Buy nowAsk the expert

Powered by
Nicotex - It works!
Need help? Call 1800 1212 000

Best Ways to Quit Smoking

Ways to quit

If you have decided to quit smoking or tobacco chewing, you have a variety of options to help you quit. First-line agents for smoking or tobacco cessation have proved to be effective without excessive side effects. Treatments include Nicotine Replacement Therapy (NRT) and non-nicotine drug therapy.

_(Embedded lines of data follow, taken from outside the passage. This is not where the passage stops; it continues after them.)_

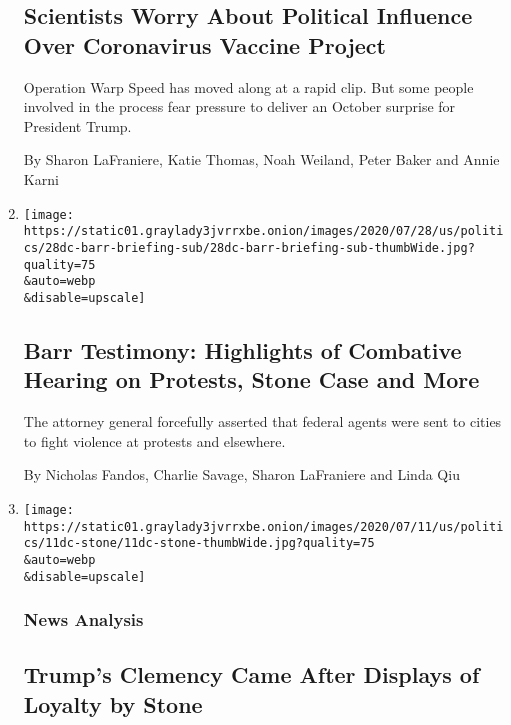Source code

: \begin{enumerate}
  \hypertarget{scientists-worry-about-political-influence-over-coronavirus-vaccine-project}{%
  \subsection{Scientists Worry About Political Influence Over
  Coronavirus Vaccine
  Project}\label{scientists-worry-about-political-influence-over-coronavirus-vaccine-project}}

  Operation Warp Speed has moved along at a rapid clip. But some people
  involved in the process fear pressure to deliver an October surprise
  for President Trump.

  By Sharon LaFraniere, Katie Thomas, Noah Weiland, Peter Baker and
  Annie Karni
\item
  \href{/2020/07/28/us/politics/william-barr-house-judiciary-hearing.html}{}

  \texttt{[image: https://static01.graylady3jvrrxbe.onion/images/2020/07/28/us/politics/28dc-barr-briefing-sub/28dc-barr-briefing-sub-thumbWide.jpg?quality=75\\\&auto=webp\\\&disable=upscale]}

  \hypertarget{barr-testimony-highlights-of-combative-hearing-on-protests-stone-case-and-more}{%
  \subsection{Barr Testimony: Highlights of Combative Hearing on
  Protests, Stone Case and
  More}\label{barr-testimony-highlights-of-combative-hearing-on-protests-stone-case-and-more}}

  The attorney general forcefully asserted that federal agents were sent
  to cities to fight violence at protests and elsewhere.

  By Nicholas Fandos, Charlie Savage, Sharon LaFraniere and Linda Qiu
\item
  \href{/2020/07/11/us/politics/trump-roger-stone.html}{}

  \texttt{[image: https://static01.graylady3jvrrxbe.onion/images/2020/07/11/us/politics/11dc-stone/11dc-stone-thumbWide.jpg?quality=75\\\&auto=webp\\\&disable=upscale]}

  \hypertarget{news-analysis}{%
  \subsubsection{News Analysis}\label{news-analysis}}

  \hypertarget{trumps-clemency-came-after-displays-of-loyalty-by-stone}{%
  \subsection{Trump's Clemency Came After Displays of Loyalty by
  Stone}\label{trumps-clemency-came-after-displays-of-loyalty-by-stone}}


\end{enumerate}
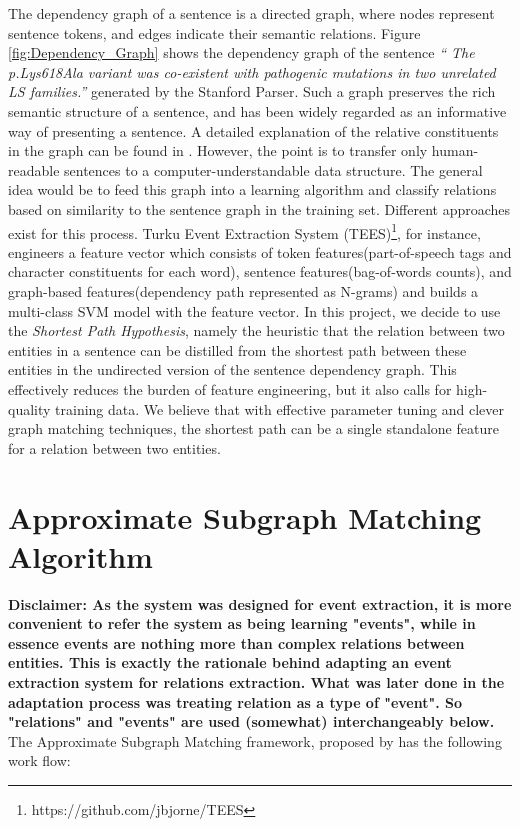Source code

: The dependency graph of a sentence is a directed graph, where nodes represent sentence tokens, and edges indicate their semantic relations. Figure \ref{fig:Dependency_Graph} shows the dependency graph of the sentence \emph{`` The p.Lys618Ala variant was co-existent with pathogenic mutations in two unrelated LS families.''} generated by the Stanford Parser. Such a graph preserves the rich semantic structure of a sentence, and has been widely regarded as an informative way of presenting a sentence. A detailed explanation of the relative constituents in the graph can be found in \cite{de2008stanford}. However, the point is to transfer only human-readable sentences to a computer-understandable data structure. The general idea would be to feed this graph into a learning algorithm and classify relations based on similarity to the sentence graph in the training set. Different approaches exist for this process. Turku Event Extraction System (TEES)\footnote{https://github.com/jbjorne/TEES}, for instance, engineers a feature vector which consists of token features(part-of-speech tags and character constituents for each word), sentence features(bag-of-words counts), and graph-based features(dependency path represented as N-grams) and builds a multi-class SVM model with the feature vector\cite{bjorne2011generalizing}. In this project, we decide to use the \emph{Shortest Path Hypothesis}\cite{bunescu2005shortest}, namely the heuristic that the relation between two entities in a sentence can be distilled from the shortest path between these entities in the undirected version of the sentence dependency graph. This effectively reduces the burden of feature engineering\cite{liu2013approximate}, but it also calls for high-quality training data. We believe that with effective parameter tuning and clever graph matching techniques, the shortest path can be a single standalone feature for a relation between two entities.
\section{Approximate Subgraph Matching Algorithm}
\textbf{Disclaimer: As the system was designed for event extraction, it is more convenient to refer the system as being learning "events", while in essence events are nothing more than complex relations between entities. This is exactly the rationale behind adapting an event extraction system for relations extraction. What was later done in the adaptation process was treating relation as a type of "event". So "relations" and "events" are used (somewhat) interchangeably below. }\newline
The Approximate Subgraph Matching framework, proposed by \citet{liu2013approximate} has the following work flow:
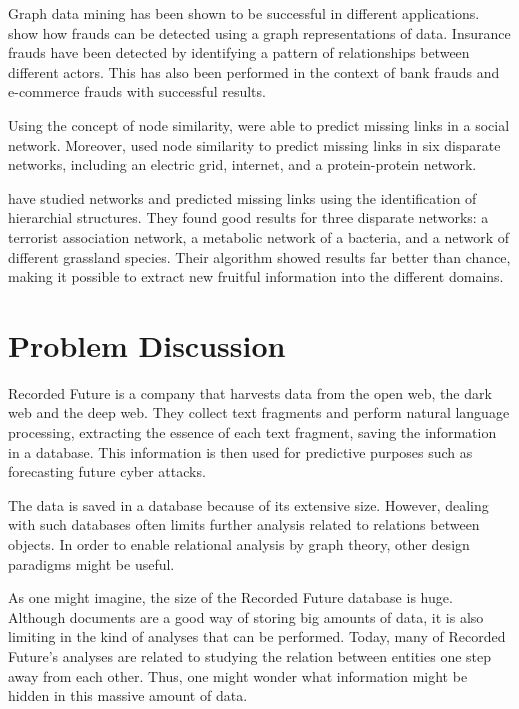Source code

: Graph data mining has been shown to be successful in different applications. \citet{bankFraud} show how frauds can be detected using a graph representations of data. Insurance frauds have been detected by identifying a pattern of relationships between different actors. This has also been performed in the context of bank frauds and e-commerce frauds with successful results. 

Using the concept of node similarity, \citet{Liben-Nowell2003} were able to predict missing links in a social network. Moreover, \citet{Zhou2009} used node similarity to predict missing links in six disparate networks, including an electric grid, internet, and a protein-protein network.

\citet{clauset2008Hierarchicalstructure} have studied networks and predicted missing links using the identification of hierarchial structures. They found good results for three disparate networks: a terrorist association network, a metabolic network of a bacteria, and a network of different grassland species. Their algorithm showed results far better than chance, making it possible to extract new fruitful information into the different domains. 

\section{Problem Discussion}
Recorded Future is a company that harvests data from the open web, the dark web and the deep web. They collect text fragments and perform natural language processing, extracting the essence of each text fragment, saving the information in a database. This information is then used for predictive purposes such as forecasting future cyber attacks.

The data is saved in a database because of its extensive size. However, dealing with such databases often limits further analysis related to relations between objects. In order to enable relational analysis by graph theory, other design paradigms might be useful.

As one might imagine, the size of the Recorded Future database is huge. Although documents are a good way of storing big amounts of data, it is also limiting in the kind of analyses that can be performed. Today, many of Recorded Future's analyses are related to studying the relation between entities one step away from each other. Thus, one might wonder what information might be hidden in this massive amount of data.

  • Nicotine Replacement Therapy (NRT) Nicotine replacement therapy (NRT) provides nicotine – in the form of gums, patches, lozenges and inhalers – without the other harmful components of tobacco and combusted tobacco products like cigarettes. NRT deals with the physical aspects of tobacco dependence associated with tobacco or smoking cessation. Gums and lozenges are commonly used NRT products that help cessation of tobacco use in those who are addicted to them. NRT provides nicotine in small quantities that allows the body to gradually adjust to having less nicotine until it no longer need any.1
  • Nicotine Gum Available globally since 19842, nicotine gum is available in India in 2 mg and 4 mg strengths. Nicotine gum is well suited for relief from acute smoking cravings3. Nicotine gum increases smoking cessation rates by 50-70%2.
    For smokers – Individuals who smoke 20 or less cigarettes per day should start with the 2 mg strength and those who smoke more than 20 cigarettes per day should start with the 4 mg strength. Nicotine gum 4 mg should be prescribed by a physician3.
    For tobacco chewers – If first dip of the day is > 30 minutes after awakening – 2 mg nicotine gum is recommended. If the dip is < 30 minutes after awakening 4 mg nicotine gum is recommended under doctor’s prescription.4
  • Non-Nicotine Drug Therapy Bupropion and varenicline are approved prescription drugs to help patients stop smoking1.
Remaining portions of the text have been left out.